Hassan Khalil. Suite a une tentative condamnée, le Conseil de sécurité a passé la résolution 1701 sur le Liban après de longues négociations sanglantes. C’était une modification d’un avant-projet franco-américain qui ne manquait pas de haine. En l’appliquant maintenant, on remarque beaucoup de tentatives pour revenir au premier projet de résolution au lieu de la 1701. Après qu’on a refusé le contrôle sur l’aéroport et les ports maritimes dans la 1701, le gouvernement Siniora invite, à titre bilatéral, des États européens à accomplir cette tâche. La demande du gouvernement et l’acceptation des pays concernés sont clairement une attaque contre la 1701 et la souveraineté du pays. Cette résolution présente Israël comme la victime, faible et sans espoir, alors que le Liban est présenté comme la grande puissance qui menace le peuple israélien. Rappelez-vous cette injustice qui nourrit la colère contre la communauté internationale. La situation sous la résolution 1701 est instable et notre parti considère cette résolution comme une faillite politique. Elle ne reflète pas l’héroïsme montré par la résistance ni la faillite de l’armée israélienne qui a été obligée de demander un cessez-le-feu. Il serait irresponsable et sans espoir d’essayer de gagner par des politiques « légères », même celles que propose la 1701, ce que les Israéliens et les Américains n’ont pas pu obtenir par la guerre. Notre conseil c’est la prudence et la responsabilité, sinon une deuxième guerre sera inévitable. D’un autre côté nous ne savons pas s’ils prêteront main-forte dans le cas d’un deuxième round, en revanche nous savons que la chancelière allemande n’a pas hésité à dire qu’ils sont là-bas pour protéger Israël et nous savons qu’Israël n’arrête pas de violer l’espace aérien libanais sans que la Finul ne réponde. Tout ce qu’on entend c’est qu’ils condamnent, mais ça reste dans le domaine des paroles, et nous comptons les exemples de violations ; il y en a plusieurs.

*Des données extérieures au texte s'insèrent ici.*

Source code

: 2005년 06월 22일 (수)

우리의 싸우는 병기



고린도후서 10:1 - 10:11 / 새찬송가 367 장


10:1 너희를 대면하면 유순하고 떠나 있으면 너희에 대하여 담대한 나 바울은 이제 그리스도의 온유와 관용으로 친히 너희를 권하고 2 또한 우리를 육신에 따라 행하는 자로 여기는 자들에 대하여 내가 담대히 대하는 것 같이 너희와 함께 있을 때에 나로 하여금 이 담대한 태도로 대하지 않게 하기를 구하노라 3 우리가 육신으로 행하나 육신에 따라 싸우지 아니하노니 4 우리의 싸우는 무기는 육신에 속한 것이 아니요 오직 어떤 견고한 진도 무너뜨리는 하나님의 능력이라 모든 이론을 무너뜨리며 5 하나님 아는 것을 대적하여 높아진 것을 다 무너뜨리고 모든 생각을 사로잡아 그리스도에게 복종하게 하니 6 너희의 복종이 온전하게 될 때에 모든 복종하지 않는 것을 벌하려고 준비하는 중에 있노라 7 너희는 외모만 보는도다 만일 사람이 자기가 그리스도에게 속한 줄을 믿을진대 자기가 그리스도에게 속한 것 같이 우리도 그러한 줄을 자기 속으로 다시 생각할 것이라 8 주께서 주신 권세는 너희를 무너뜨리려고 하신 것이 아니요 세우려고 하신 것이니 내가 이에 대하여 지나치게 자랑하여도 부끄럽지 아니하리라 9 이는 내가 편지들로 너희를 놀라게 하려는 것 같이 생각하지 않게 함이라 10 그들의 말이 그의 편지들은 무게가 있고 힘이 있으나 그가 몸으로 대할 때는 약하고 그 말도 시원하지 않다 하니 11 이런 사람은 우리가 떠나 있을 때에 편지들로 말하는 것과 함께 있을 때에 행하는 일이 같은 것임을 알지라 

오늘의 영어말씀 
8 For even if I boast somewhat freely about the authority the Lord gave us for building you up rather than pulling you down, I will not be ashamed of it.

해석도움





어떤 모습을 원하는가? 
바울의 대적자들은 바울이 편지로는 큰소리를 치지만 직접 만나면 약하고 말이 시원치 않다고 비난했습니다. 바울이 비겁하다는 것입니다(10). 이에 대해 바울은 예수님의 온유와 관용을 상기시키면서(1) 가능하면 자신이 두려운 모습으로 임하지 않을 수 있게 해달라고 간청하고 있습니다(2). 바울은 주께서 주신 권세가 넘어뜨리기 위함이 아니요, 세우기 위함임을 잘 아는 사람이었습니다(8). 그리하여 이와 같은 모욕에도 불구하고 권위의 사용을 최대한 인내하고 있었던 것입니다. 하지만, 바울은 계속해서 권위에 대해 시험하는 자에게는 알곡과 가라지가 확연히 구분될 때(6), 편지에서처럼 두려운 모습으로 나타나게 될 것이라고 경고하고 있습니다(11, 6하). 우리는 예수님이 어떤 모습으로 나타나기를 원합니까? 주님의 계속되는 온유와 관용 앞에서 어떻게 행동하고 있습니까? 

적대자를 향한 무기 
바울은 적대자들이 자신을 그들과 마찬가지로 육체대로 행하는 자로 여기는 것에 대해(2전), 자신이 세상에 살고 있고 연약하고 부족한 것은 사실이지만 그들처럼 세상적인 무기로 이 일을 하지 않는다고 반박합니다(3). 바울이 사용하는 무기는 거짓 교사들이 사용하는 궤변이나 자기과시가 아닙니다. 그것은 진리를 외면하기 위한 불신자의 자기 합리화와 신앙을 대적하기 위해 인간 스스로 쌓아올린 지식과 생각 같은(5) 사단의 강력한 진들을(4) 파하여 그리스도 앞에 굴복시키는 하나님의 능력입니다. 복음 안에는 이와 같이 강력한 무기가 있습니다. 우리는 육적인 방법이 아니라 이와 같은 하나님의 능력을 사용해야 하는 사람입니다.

Le Piment. Merci pour tes réponses. Une dernière. Huit militants du PCL sont morts au combat l’été dernier. Pour leur rendre hommage, peux-tu nous donner leurs noms :

Hassan Khalil. Ils sont neuf : Awad Jamal el-Dine, Ahmad Najdi, Dr Abed el-Nasser Fayad, Hassan Jamel el-Dine, Mouhamed Najdi, Ali Najdi, Fouad Fouaani, Hassan Krim, Maxim Jamel el-Dine. Que nous saluons, ainsi que tous les martyrs de notre pays.

Propos recueillis par Pierre Vimont, le 7 décembre 2006

Messages

  • Cher Pierre,

    Ton texte semble déranger...
    Raison de plus pour ne pas lacher...
    Fraternellement Antonio

  • FRONT ANTI IMPERIALISTE...

    Le PCL (qui se définit aussi comme "une force antilibérale") qui a décidé de na "pas remuer le passé" ne lésine sur aucune alliance pour forger le front le plus large et le plus efficace contre l’impérialisme (en particulier l’américain) et pour développer sa propre expression dans ce cadre.
    Membre du PCF, je soutiens autant qu’il m’est possible (avec mes moyens) la lutte du PCL, victime lui aussi des attentats terroristes qui l’ont, entre autres, privé de son secrétaire général Georges Haoui.